Show, from the entries below, every line in which "documentclass" appears.

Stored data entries
▽

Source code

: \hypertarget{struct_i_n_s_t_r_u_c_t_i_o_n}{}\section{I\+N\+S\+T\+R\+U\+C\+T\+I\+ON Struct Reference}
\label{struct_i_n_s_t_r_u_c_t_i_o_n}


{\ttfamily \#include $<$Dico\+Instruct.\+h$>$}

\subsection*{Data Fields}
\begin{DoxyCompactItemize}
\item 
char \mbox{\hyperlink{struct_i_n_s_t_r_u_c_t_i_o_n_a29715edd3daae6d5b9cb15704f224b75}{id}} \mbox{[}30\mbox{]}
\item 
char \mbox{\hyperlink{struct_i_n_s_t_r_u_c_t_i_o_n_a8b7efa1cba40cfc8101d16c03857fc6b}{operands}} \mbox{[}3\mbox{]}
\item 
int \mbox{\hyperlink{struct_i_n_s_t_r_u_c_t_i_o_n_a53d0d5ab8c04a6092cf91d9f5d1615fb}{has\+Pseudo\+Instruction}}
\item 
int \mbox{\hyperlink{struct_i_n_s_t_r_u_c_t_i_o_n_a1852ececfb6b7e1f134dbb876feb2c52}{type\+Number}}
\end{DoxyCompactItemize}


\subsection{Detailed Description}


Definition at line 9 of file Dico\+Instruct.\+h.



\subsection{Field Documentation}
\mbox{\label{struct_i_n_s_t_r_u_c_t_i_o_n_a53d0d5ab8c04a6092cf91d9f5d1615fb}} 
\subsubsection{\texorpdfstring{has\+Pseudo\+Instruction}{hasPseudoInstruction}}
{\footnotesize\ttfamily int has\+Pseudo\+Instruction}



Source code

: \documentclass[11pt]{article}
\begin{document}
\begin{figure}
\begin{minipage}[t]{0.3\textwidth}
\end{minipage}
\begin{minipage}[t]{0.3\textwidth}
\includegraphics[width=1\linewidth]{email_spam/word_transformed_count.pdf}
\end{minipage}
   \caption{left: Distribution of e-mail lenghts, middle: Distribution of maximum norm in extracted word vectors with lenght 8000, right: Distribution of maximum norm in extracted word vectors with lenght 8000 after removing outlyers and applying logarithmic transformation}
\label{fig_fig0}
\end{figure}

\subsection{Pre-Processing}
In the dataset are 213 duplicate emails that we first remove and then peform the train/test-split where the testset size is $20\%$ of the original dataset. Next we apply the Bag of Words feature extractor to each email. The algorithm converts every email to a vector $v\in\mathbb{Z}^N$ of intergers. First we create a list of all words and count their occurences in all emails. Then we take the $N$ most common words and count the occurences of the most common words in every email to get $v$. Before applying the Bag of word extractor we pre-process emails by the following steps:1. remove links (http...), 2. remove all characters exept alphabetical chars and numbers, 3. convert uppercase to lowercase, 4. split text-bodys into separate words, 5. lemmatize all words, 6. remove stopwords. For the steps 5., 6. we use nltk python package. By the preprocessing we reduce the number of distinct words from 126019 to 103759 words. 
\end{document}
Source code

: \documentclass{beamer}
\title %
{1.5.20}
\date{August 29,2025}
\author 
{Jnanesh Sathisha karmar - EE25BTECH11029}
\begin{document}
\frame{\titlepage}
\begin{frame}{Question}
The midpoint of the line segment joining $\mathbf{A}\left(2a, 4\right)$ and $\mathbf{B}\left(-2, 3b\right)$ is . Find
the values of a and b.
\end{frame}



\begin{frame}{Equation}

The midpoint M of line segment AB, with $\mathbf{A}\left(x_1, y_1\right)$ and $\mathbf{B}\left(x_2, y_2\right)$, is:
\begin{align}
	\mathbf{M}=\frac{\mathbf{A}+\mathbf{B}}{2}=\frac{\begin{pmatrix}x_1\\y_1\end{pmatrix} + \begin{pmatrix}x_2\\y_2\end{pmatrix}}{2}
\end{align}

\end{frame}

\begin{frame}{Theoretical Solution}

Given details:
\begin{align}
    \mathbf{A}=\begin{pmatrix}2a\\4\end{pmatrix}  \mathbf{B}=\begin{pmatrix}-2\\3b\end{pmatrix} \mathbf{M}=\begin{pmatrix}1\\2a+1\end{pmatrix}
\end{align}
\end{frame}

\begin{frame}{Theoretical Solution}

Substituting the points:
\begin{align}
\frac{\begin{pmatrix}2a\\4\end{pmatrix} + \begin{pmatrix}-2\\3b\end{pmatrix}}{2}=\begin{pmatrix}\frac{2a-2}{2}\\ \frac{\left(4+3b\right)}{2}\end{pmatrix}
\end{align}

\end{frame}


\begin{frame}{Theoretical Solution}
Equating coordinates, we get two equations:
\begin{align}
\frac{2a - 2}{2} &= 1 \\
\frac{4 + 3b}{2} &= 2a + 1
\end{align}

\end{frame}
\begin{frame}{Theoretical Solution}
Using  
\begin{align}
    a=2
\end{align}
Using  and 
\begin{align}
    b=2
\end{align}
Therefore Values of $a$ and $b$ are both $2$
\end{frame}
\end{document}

△
▽

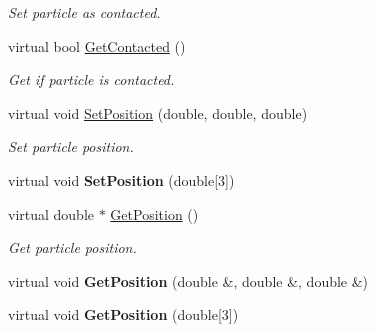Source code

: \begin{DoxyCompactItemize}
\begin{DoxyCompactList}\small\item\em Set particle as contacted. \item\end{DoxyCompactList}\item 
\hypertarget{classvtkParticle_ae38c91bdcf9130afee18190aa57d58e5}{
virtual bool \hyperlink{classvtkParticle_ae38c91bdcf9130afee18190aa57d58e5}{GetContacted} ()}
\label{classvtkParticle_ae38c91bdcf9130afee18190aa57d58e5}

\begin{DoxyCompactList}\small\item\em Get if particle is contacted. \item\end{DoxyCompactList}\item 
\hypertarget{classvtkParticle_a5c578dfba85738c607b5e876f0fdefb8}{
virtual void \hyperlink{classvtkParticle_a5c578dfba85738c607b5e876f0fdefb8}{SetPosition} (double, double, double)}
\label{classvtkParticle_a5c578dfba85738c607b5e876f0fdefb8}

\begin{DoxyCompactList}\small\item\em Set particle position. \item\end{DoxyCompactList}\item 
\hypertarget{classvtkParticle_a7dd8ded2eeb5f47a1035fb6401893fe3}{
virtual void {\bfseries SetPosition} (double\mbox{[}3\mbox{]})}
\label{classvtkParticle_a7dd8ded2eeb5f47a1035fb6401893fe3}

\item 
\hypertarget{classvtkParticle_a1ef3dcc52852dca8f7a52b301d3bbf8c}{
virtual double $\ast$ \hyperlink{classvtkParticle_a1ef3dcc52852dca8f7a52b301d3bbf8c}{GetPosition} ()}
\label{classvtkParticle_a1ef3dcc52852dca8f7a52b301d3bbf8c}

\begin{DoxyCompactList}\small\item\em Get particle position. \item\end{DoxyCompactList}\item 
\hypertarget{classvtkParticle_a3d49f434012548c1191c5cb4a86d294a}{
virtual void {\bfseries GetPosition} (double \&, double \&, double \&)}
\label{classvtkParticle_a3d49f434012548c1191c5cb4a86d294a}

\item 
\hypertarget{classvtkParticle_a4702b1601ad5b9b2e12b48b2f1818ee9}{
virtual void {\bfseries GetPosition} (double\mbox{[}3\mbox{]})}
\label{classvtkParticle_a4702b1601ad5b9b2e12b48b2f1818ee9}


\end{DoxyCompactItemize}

△
▽

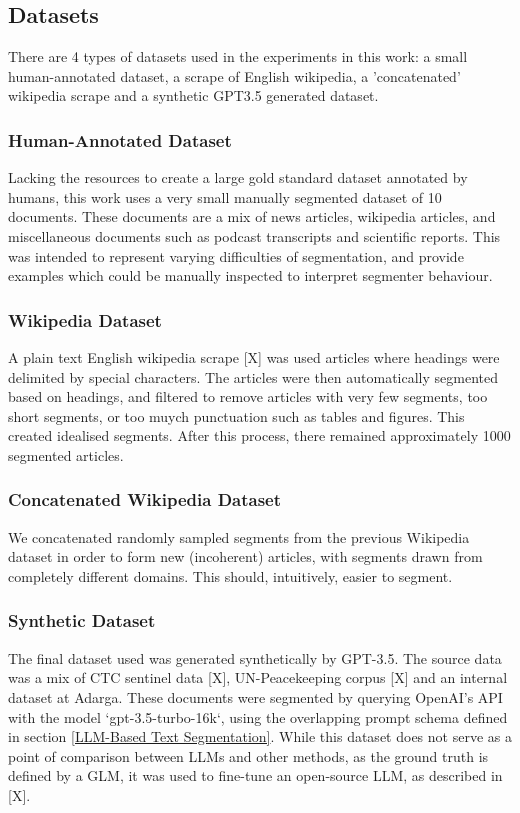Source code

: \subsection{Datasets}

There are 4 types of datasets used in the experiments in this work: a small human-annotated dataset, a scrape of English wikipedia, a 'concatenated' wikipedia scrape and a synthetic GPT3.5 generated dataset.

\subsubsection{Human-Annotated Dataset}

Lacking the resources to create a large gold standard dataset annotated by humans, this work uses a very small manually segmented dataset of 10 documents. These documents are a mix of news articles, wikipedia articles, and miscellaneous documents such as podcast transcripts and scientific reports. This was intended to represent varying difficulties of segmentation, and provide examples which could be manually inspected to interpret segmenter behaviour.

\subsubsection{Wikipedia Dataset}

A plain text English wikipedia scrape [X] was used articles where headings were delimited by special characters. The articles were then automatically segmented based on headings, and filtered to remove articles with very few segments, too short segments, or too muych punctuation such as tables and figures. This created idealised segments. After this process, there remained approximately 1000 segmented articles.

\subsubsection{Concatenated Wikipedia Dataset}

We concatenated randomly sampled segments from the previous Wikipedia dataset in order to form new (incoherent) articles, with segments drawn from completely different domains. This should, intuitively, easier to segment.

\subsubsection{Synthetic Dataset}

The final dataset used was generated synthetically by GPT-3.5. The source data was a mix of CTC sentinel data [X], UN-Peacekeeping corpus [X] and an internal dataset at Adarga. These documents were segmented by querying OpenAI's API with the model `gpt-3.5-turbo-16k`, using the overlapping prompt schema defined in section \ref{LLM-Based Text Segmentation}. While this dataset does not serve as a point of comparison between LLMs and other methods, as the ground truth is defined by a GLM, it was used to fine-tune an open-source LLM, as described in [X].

△

▸ **REPLY TO THE TASK**:
: \documentclass[11pt]{article}
: \documentclass{beamer}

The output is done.